Was that box also DC? Same OS too? Same .Net library? Any of these changes could be contributing, if not the single cause. You can't compare how an older version of SQL works vs. the newest one (as I'm finding out myself...stupid 3rd party app takes 3x longer to log out of the hot new server than the old...so much for progress)It doesn't have to be a coding error, if this is indeed the same problem we had, it's a bug in the framework. I have a feeling it's not though, because you're not seeing waits on your netstats. Did you run that on the client machine(s) too?Have you done any network monitoring to see if it's getting saturated? Or Wireshark? I can see a DC getting hammered every 3 minutes if it's also serving DNS. You may want to look at some .Net counters too, although I couldn't tell you which ones besides networking/TCP. |
 |
|
simondeutsch
Aged Yak Warrior
547 Posts |
Posted - 2011-05-16 : 21:29:37
|
By bug in the framework, do you mean the network libraries? The clients are connecting using ADO 2.8.The client machines are displaying plenty TIME_WAIT. There's one ESTABLISHED entry, and every time there's a freeze, there's a SYN_SENT entry and then an increase in TIME_WAIT entries. I.e. the first time it froze, there were two TIME_WAIT entries on serveraddress:1433, then the second time it froze there were four, etc. Not necessarily a doubling of TIME_WAITS, but an increase. And even when the app resumes, the TIME_WAITS don't go away. |
 |
|
robvolk
Most Valuable Yak
15732 Posts |
Posted - 2011-05-16 : 22:30:35
|
Interestingly, I went to a session at SQLRally last week that discussed wait stats, and the presenter mentioned ASYNC_NETWORK_IO as an indication of either network saturation and/or slow client processing. Is it possible the clients are not using the full network bandwidth? (10 Mbps vs. 100?) Are you able to test it with only 1 or 2 client connections and see if the waits still occur (including the TIME_WAITs)? |
 |
|
simondeutsch
Aged Yak Warrior
547 Posts |
Posted - 2011-05-18 : 23:45:49
|
Tested it with only six connections on the server, of which I presume all but one or two are inactive, and was able to get the same result with wait stats. It hangs every 15 requests or so, and netstat shows constant increases in the TIME_WAIT connections on this client machine. It does not make sense for it to be slow client processing, which would be consistent.I can't really see how it'd be possible for client computers not to utilize 100 mbps bandwith. The hardware is in place.

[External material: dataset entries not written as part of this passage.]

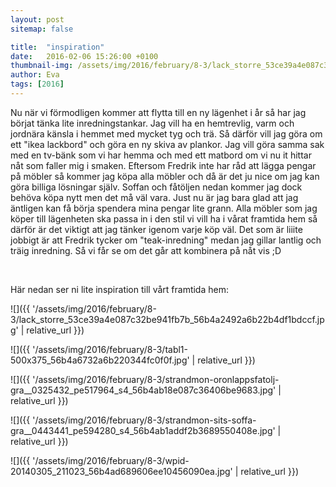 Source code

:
 ```yaml
---
layout: post
sitemap: false

title:  "inspiration"
date:   2016-02-06 15:26:00 +0100
thumbnail-img: /assets/img/2016/february/8-3/lack_storre_53ce39a4e087c32be941fb7b_56b4a2492a6b22b4df1bdccf.jpg
author: Eva
tags: [2016]
---
```


Nu när vi förmodligen kommer att flytta till en ny lägenhet i år så har jag börjat tänka lite inredningstankar. Jag vill ha en hemtrevlig, varm och jordnära känsla i hemmet med mycket tyg och trä. Så därför vill jag göra om ett "ikea lackbord" och göra en ny skiva av plankor. Jag vill göra samma sak med en tv-bänk som vi har hemma och med ett matbord om vi nu it hittar nåt som faller mig i smaken. Eftersom Fredrik inte har råd att lägga pengar på möbler så kommer jag köpa alla möbler och då är det ju nice om jag kan göra billiga lösningar själv. Soffan och fåtöljen nedan kommer jag dock behöva köpa nytt men det må väl vara. Just nu är jag bara glad att jag äntligen kan få börja spendera mina pengar lite grann. Alla möbler som jag köper till lägenheten ska passa in i den stil vi vill ha i vårat framtida hem så därför är det viktigt att jag tänker igenom varje köp väl. Det som är liiite jobbigt är att Fredrik tycker om "teak-inredning" medan jag gillar lantlig och träig inredning. Så vi får se om det går att kombinera på nåt vis ;D




 




Här nedan ser ni lite inspiration till vårt framtida hem:

![]({{ '/assets/img/2016/february/8-3/lack_storre_53ce39a4e087c32be941fb7b_56b4a2492a6b22b4df1bdccf.jpg'  | relative_url }})

![]({{ '/assets/img/2016/february/8-3/tabl1-500x375_56b4a6732a6b220344fc0f0f.jpg'  | relative_url }})

![]({{ '/assets/img/2016/february/8-3/strandmon-oronlappsfatolj-gra__0325432_pe517964_s4_56b4ab18e087c36406be9683.jpg'  | relative_url }})

![]({{ '/assets/img/2016/february/8-3/strandmon-sits-soffa-gra__0443441_pe594280_s4_56b4ab1addf2b3689550408e.jpg'  | relative_url }})

![]({{ '/assets/img/2016/february/8-3/wpid-20140305_211023_56b4ad689606ee10456090ea.jpg'  | relative_url }})

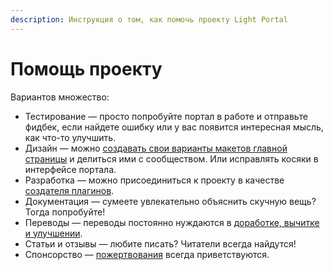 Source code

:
 ```yaml
---
description: Инструкция о том, как помочь проекту Light Portal
---
```


# Помощь проекту

Вариантов множество:

- Тестирование — просто попробуйте портал в работе и отправьте фидбек, если найдете ошибку или у вас появится интересная мысль, как что-то улучшить.
- Дизайн — можно [создавать свои варианты макетов главной страницы](./create-layout.md) и делиться ими с сообществом. Или исправлять косяки в интерфейсе портала.
- Разработка — можно присоединиться к проекту в качестве [создателя плагинов](../plugins/create-new.md).
- Документация — сумеете увлекательно объяснить скучную вещь? Тогда попробуйте!
- Переводы — переводы постоянно нуждаются в [доработке, вычитке и улучшении](https://ru.crowdin.com/project/light-portal).
- Статьи и отзывы — любите писать? Читатели всегда найдутся!
- Спонсорство — [пожертвования](https://ko-fi.com/dragomano) всегда приветствуются.
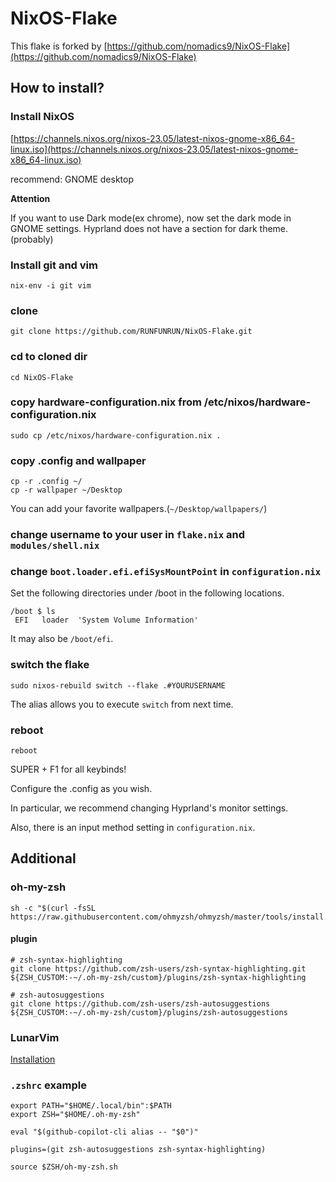 # NixOS-Flake

This flake is forked by [https://github.com/nomadics9/NixOS-Flake](https://github.com/nomadics9/NixOS-Flake)

## How to install?

### Install NixOS

[https://channels.nixos.org/nixos-23.05/latest-nixos-gnome-x86_64-linux.iso](https://channels.nixos.org/nixos-23.05/latest-nixos-gnome-x86_64-linux.iso)

recommend: GNOME desktop

**Attention**

If you want to use Dark mode(ex chrome), now set the dark mode in GNOME settings.
Hyprland does not have a section for dark theme. (probably)

### Install git and vim

```
nix-env -i git vim
```

### clone

```
git clone https://github.com/RUNFUNRUN/NixOS-Flake.git
```

### cd to cloned dir

```
cd NixOS-Flake
```

### copy hardware-configuration.nix from /etc/nixos/hardware-configuration.nix

```
sudo cp /etc/nixos/hardware-configuration.nix .
```

### copy .config and wallpaper

```
cp -r .config ~/
cp -r wallpaper ~/Desktop
```
 
You can add your favorite wallpapers.(`~/Desktop/wallpapers/`)

### change username to your user in `flake.nix` and `modules/shell.nix`

### change `boot.loader.efi.efiSysMountPoint` in `configuration.nix`

Set the following directories under /boot in the following locations.

```
/boot $ ls            
 EFI   loader  'System Volume Information'
```
It may also be `/boot/efi`.

### switch the flake

```
sudo nixos-rebuild switch --flake .#YOURUSERNAME
```

The alias allows you to execute `switch` from next time.

### reboot

```
reboot
```

SUPER + F1 for all keybinds!

Configure the .config as you wish.

In particular, we recommend changing Hyprland's monitor settings.

Also, there is an input method setting in `configuration.nix`.

## Additional

### oh-my-zsh

```
sh -c "$(curl -fsSL https://raw.githubusercontent.com/ohmyzsh/ohmyzsh/master/tools/install.sh)"
```

#### plugin

```
# zsh-syntax-highlighting
git clone https://github.com/zsh-users/zsh-syntax-highlighting.git ${ZSH_CUSTOM:-~/.oh-my-zsh/custom}/plugins/zsh-syntax-highlighting

# zsh-autosuggestions
git clone https://github.com/zsh-users/zsh-autosuggestions ${ZSH_CUSTOM:-~/.oh-my-zsh/custom}/plugins/zsh-autosuggestions
```

### LunarVim

[Installation](https://www.lunarvim.org/docs/installation)

### `.zshrc` example

```
export PATH="$HOME/.local/bin":$PATH
export ZSH="$HOME/.oh-my-zsh"

eval "$(github-copilot-cli alias -- "$0")"

plugins=(git zsh-autosuggestions zsh-syntax-highlighting)

source $ZSH/oh-my-zsh.sh
```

This is happening on a LAN. |
 |
|
robvolk
Most Valuable Yak
15732 Posts |
Posted - 2011-05-19 : 07:30:11
|
We had a bad network cable knock a Gbit card down to 100 Mbit (found out JUST before rolling new server to production...PHEW!). I'm not saying all of these things are causes, I'm just suggesting based on my experience. If you haven't contacted Microsoft support yet, I think you should. |
 |
|
|